Learning Objectives:
By the end of this lecture, students will be able to:

  • Define a Confidence Interval and explain what it means for 95% of calculated intervals to contain the true population parameter.
  • Calculate CIs for the difference between two means using the T-distribution and standard error.
  • Use CIs for hypothesis testing, recognizing that if an interval includes zero (for differences) or one (for ratios), the result is not statistically significant.
  • Estimate CIs for proportions and rates, and apply specialized charts when sample sizes are too small for normal approximations (e.g., zero-complication scenarios).

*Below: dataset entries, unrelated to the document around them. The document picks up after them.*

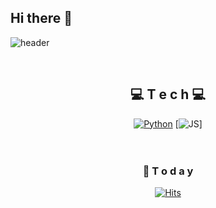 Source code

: ## Hi there 👋

<!--
**Ryan-OH/Ryan-OH** is a ✨ _special_ ✨ repository because its `README.md` (this file) appears on your GitHub profile.

Here are some ideas to get you started:

- 🔭 I’m currently working on ...
- 🌱 I’m currently learning ...
- 👯 I’m looking to collaborate on ...
- 🤔 I’m looking for help with ...
- 💬 Ask me about ...
- 📫 How to reach me: ...
- 😄 Pronouns: ...
- ⚡ Fun fact: ...
-->

![header](https://capsule-render.vercel.app/api?type=waving&color=auto&height=300&section=header&text=Ryan-OH%20😎&fontSize=90)

<div align=center>

<br>


## 💻 T e c h 💻

[![Python](https://img.shields.io/badge/python-3776AB?style=flat-square&logo=Python&logoColor=black)](https://github.com/Ryan-OH/Python-)
[![JS](https://img.shields.io/badge/JavaScript-F7DF1E?style=flat-square&logo=JavaScript&logoColor=black)]
<br><br><br>

### 🫡 T o d a y 

[![Hits](https://hits.seeyoufarm.com/api/count/incr/badge.svg?url=https%3A%2F%2Fgithub.com%2FRyan-OH%2FRyan-OH&count_bg=%23F0C58D&title_bg=%23FF7171&icon=&icon_color=%23E7E7E7&title=hits&edge_flat=false)](https://hits.seeyoufarm.com)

  • Calculate CIs for Relative Risk (RR) and Odds Ratio (OR) using natural logarithms.
  • Determine Tolerance Limits to define the range that covers a specific fraction of a population with a given level of confidence.
Topics covered in this lesson
  • The theory of confidence intervals involves modifying the t-test equation to isolate and estimate the true difference between population means.
  • Interpreting 95% confidence requires understanding how repeated sampling generates different intervals, the majority of which will capture the actual treatment effect.
  • Distinguishing between clinical and statistical significance is illustrated by cases where large sample sizes produce a significant p-value for a negligible blood pressure change of only 4 mmHg.
  • Standard confidence interval formulas for proportions fail when outcomes are near zero or one, requiring the use of specialized charts for small sample sizes.
  • Calculating intervals for relative risk and odds ratios requires transforming the data into natural logarithms to account for their log-normal distribution.
  • Tolerance limits provide a more conservative approach than standard confidence intervals when defining clinical reference ranges for small populations.
  • A surgical outcomes example demonstrates why a surgeon with zero complications out of thirty should be assigned a calculated upper bound rather than an impossible 0% complication rate.